From birth, your biologically driven urge to survive has led you to develop ways of distinguishing warm, happy things from cold, dangerous things. Before you could talk or make logical deductions, your powers of observation were drawing a remarkably acute, ongoing map of your world. This process became second nature. Even after you "grew up," cultivated your rational faculties, and imposed conscious reason on everything, your amazing preconscious radar continued and still continues to work. It monitors and evaluates the myriad messages sent by the people in your surroundings.
It's easy to miscommunicate deliberately, that is, to lie with words. But because most of us can't control a large part of the music we radiate, it's harder to distort that part of the message in order to deceive or cover up. This is true of both parties in a networking meeting, whether they are sending or receiving. Knowing how your hunches work isn't as important as knowing that they exist.
Look Beyond the Words
Experts in kinetics, the science of body language and nonverbal communication suggest that, in any face-to-face meeting, more than half of the total message content is conveyed nonverbally. Two people chatting are bombarding each other with an array of intended and unintended cues that serve as potential signals about how to read the situation. Some, like a blush, are readily apparent to the observer. Others, like breathing rhythm, changes in muscle tension or pupil dilation, are more subtle and may not even be consciously perceived by the other person.
The nonverbal communication that's the basis of our "hunches" tends to be structured around "constellations" of messages, some of which we're conscious of and can control (posture, dress, and personal hygiene), some of which we can control if we concentrate on them (gestures, use of space, eye contact, rate of speaking), and some of which operate either automatically or unconsciously (blushing, pupil dilation, coloring, muscle tone, timbre of voice, sweating, basic gestural style). No single element acts alone; our style and the impressions of confidence, authority, anxiety or fear that we convey contribute to the total of our many cues and signals.
If you try to control particular elements of your nonverbal presentation, you run two risks:
- When you try to balance your attention between manifest and latent content, you're likely to look self-conscious. It's difficult to operate on two channels at once, and people who are trying to change some part of their natural style often appear detached, awkward, unfocused, or self-conscious. Psychologists have a name for this: "inappropriate affect." Your contact is more likely to call it "weird."

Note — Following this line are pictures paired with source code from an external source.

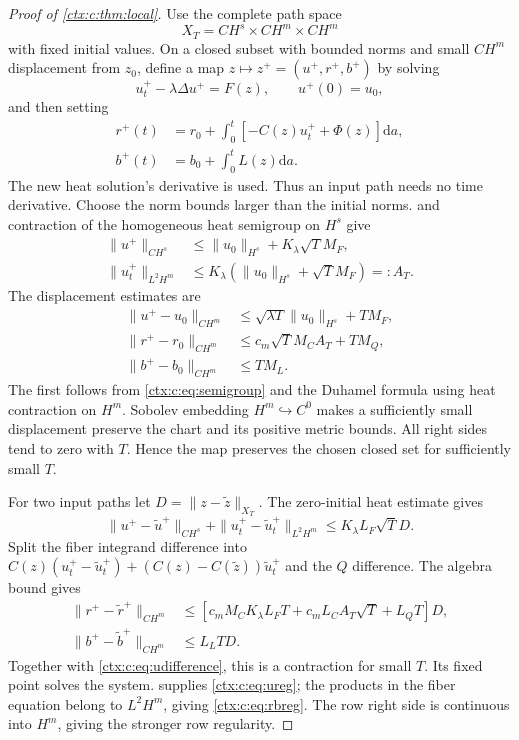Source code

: \begin{proof}[Proof of \cref{ctx:c:thm:local}]
Use the complete path space
\begin{equation}
 X_T=CH^s\times CH^m\times CH^m
\end{equation}
with fixed initial values. On a closed subset with bounded norms and small $CH^m$ displacement from $z_0$, define a map $z\mapsto z^+=(u^+,r^+,b^+)$ by solving
\begin{equation}
 u_t^+-\lambda\Delta u^+=F(z),\qquad u^+(0)=u_0,
\end{equation}
and then setting
\begin{align}
 r^+(t)&=r_0+\int_0^t[-C(z)u_t^++\Phi(z)]\mathrm d a,\\
 b^+(t)&=b_0+\int_0^tL(z)\mathrm d a.
 \label{ctx:c:eq:picard}
\end{align}
The new heat solution's derivative is used. Thus an input path needs no time derivative. Choose the norm bounds larger than the initial norms.  and contraction of the homogeneous heat semigroup on $H^s$ give
\begin{align}
 \|u^+\|_{CH^s}&\leq\|u_0\|_{H^s}+K_\lambda\sqrt T M_F,\\
 \|u_t^+\|_{L^2H^m}&\leq
 K_\lambda(\|u_0\|_{H^s}+\sqrt T M_F)=:A_T.
 \label{ctx:c:eq:A}
\end{align}
The displacement estimates are
\begin{align}
 \|u^+-u_0\|_{CH^m}&\leq
           \sqrt{\lambda T}\|u_0\|_{H^s}+TM_F,\label{ctx:c:eq:preserve-u}\\
 \|r^+-r_0\|_{CH^m}&\leq c_m\sqrt T M_C A_T+TM_Q,\\
 \|b^+-b_0\|_{CH^m}&\leq TM_L.
 \label{ctx:c:eq:preserve}
\end{align}
The first follows from \cref{ctx:c:eq:semigroup} and the Duhamel formula using heat contraction on $H^m$. Sobolev embedding $H^m\hookrightarrow C^0$ makes a sufficiently small displacement preserve the chart and its positive metric bounds. All right sides tend to zero with $T$. Hence the map preserves the chosen closed set for sufficiently small $T$.

For two input paths let $D=\|z-\widetilde z\|_{X_T}$. The zero-initial heat estimate gives
\begin{equation}
 \|u^+-\widetilde u^+\|_{CH^s}
 +\|u_t^+-\widetilde u_t^+\|_{L^2H^m}
 \leq K_\lambda L_F\sqrt T D.
 \label{ctx:c:eq:udifference}
\end{equation}
Split the fiber integrand difference into
$C(z)(u_t^+-\widetilde u_t^+)
 +(C(z)-C(\widetilde z))\widetilde u_t^+$
and the $Q$ difference. The algebra bound gives
\begin{align}
 \|r^+-\widetilde r^+\|_{CH^m}
 &\leq[c_m M_CK_\lambda L_F T+c_mL_C A_T\sqrt T+L_QT]D,\\
 \|b^+-\widetilde b^+\|_{CH^m}&\leq L_LT D.
 \label{ctx:c:eq:rbdifference}
\end{align}
Together with \cref{ctx:c:eq:udifference}, this is a contraction for small $T$. Its fixed point solves the system.  supplies \cref{ctx:c:eq:ureg}; the products in the fiber equation belong to $L^2H^m$, giving \cref{ctx:c:eq:rbreg}. The row right side is continuous into $H^m$, giving the stronger row regularity.


\end{proof}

- Your contacts, who are themselves sophisticated receivers of nonverbal signals, may feel that they're being manipulated when you pointedly cross your arms and lean back or encroach across the midpoint of their desks. They won't enjoy being sucked into an unspoken power struggle, and the meeting will either ramble off track or become a battle of wills.
When you detect a sudden disharmony between the words and the music, don't override your intuition. Try to pinpoint the moment you became aware of that funny feeling and to recall what happened just at that moment. If there's no obvious reason for a sudden change in someone's demeanor (like when you said, "You trying to make a statement with that tie, Herb?"), you can try a quick "reality check."
Here are some examples: Marv, I may be wrong, but you seem uncomfortable with my explanation about why I left Amalgamated. Does that need some clarification? Susan, you look perplexed. Maybe I should rephrase that last point. I sense that my response may have irritated you, Herman, and I'm not sure why. I didn't intend to be cavalier. Have I touched a nerve?
If your attempt at damage control is done politely and sincerely, the other person often will tell you what signal is causing the reaction. If the meeting is threatening to jump the tracks, your candor may save the day.